He reflected on the highs and lows of his time with the province before he returns home to take up the role of Director of Rugby at the South African Rugby Union.
He made no secret of how much he has enjoyed his time at Munster and readily admits how difficult it will be for him to depart in a few weeks.
The sudden death of Anthony Foley a few hours before a scheduled European Cup match in Paris just over 12 months ago hit the South African hard.
“Axel’s death was the saddest time. For two or three weeks I felt the sorriest for myself, selfishly,” he said. “I thought that was something to handle. But then again it was one of the times where I learned the most about myself, other people and about other cultures. It was sad but it was a life-changing experience for me in a lot of things I am doing as a coach. I was supposed to be director of rugby and I certainly adjusted a lot of my thinking and things while that happened. That was a sad time.
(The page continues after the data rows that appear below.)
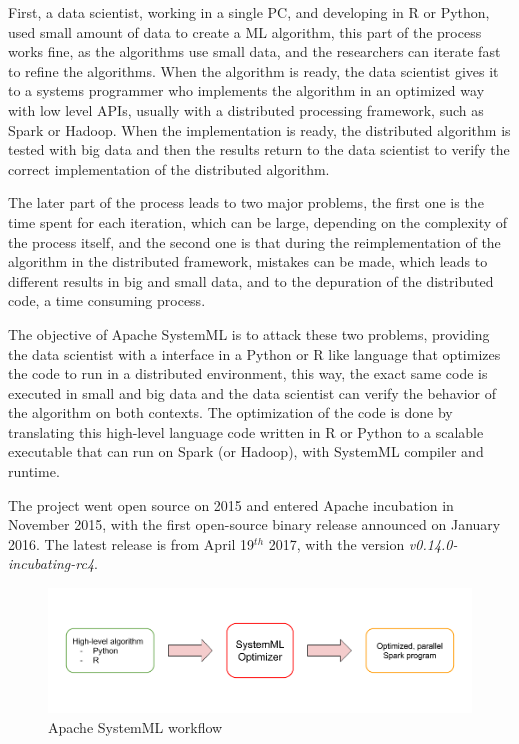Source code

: \documentclass[11pt]{book} %
\begin{document}
    First, a data scientist, working in a single PC, and developing in R or Python, used small amount of data to create a ML algorithm, this part of the process works fine, as the algorithms use small data, and the researchers can iterate fast to refine the algorithms. When the algorithm is ready, the data scientist gives it to a systems programmer who implements the algorithm in an optimized way with low level APIs, usually with a distributed processing framework, such as Spark or Hadoop. When the implementation is ready, the distributed algorithm is tested with big data and then the results return to the data scientist to verify the correct implementation of the distributed algorithm.

    The later part of the process leads to two major problems, the first one is the time spent for each iteration, which can be large, depending on the complexity of the process itself, and the second one is that during the reimplementation of the algorithm in the distributed framework, mistakes can be made, which leads to different results in big and small data, and to the depuration of the distributed code, a time consuming process.

    The objective of Apache SystemML is to attack these two problems, providing the data scientist with a interface in a Python or R like language that optimizes the code to run in a distributed environment, this way, the exact same code is executed in small and big data and the data scientist can verify the behavior of the algorithm on both contexts. The optimization of the code is done by translating this high-level language code written in R or Python to a scalable executable that can run on Spark (or Hadoop), with SystemML compiler and runtime.

    The project went open source on 2015 and entered Apache incubation in November 2015, with the first open-source binary release announced on January 2016. The latest release is from April 19$^{th}$ 2017, with the version \emph{v0.14.0-incubating-rc4}.

    \begin{figure}[!ht]
      \centering
      \includegraphics[width=\textwidth]{systemml_objective.png}
      \caption{Apache SystemML workflow}
      \label{img:systemml_workflow}
    \end{figure}
\end{document}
“The highs were some games we scrapped through, like in the dying minutes against Ulster, drop-goals by Rory Scannell.
“Getting to the European semi-final against Saracens was another hight. I just felt, Munster belong in the play-off places and not just quarter-finals, getting to semi-finals and hopefully winning trophies. Although we lost that game, it was a great experience to get to see so many people in red. And playing in Ireland. I would have loved to win the game but it was a great experience for the team to get from where we were to there.”
It’s not because Erasmus is the boss that you won’t hear the players say a bad word about him. Their respect for the man has always been apparent even if they didn’t always take on board his attempts at levity!
”They haven’t laughed at one of my jokes,” he laments. “I am trying to get them to understand my humour. They are catching Jacques’ (his assistant, fellow South African Nienaber) now but they are struggling with mine. It’s seldom in the rugby world where you coach when all the guys are graduates with degrees and busy studying. The first thing, they have a great work ethic. They see rugby as a job while they have the other great qualifications. Then they have the sense of what’s funny and what’s not. It takes a bit of time to get used to that. The moment you understand that, it’s a nice place to be.”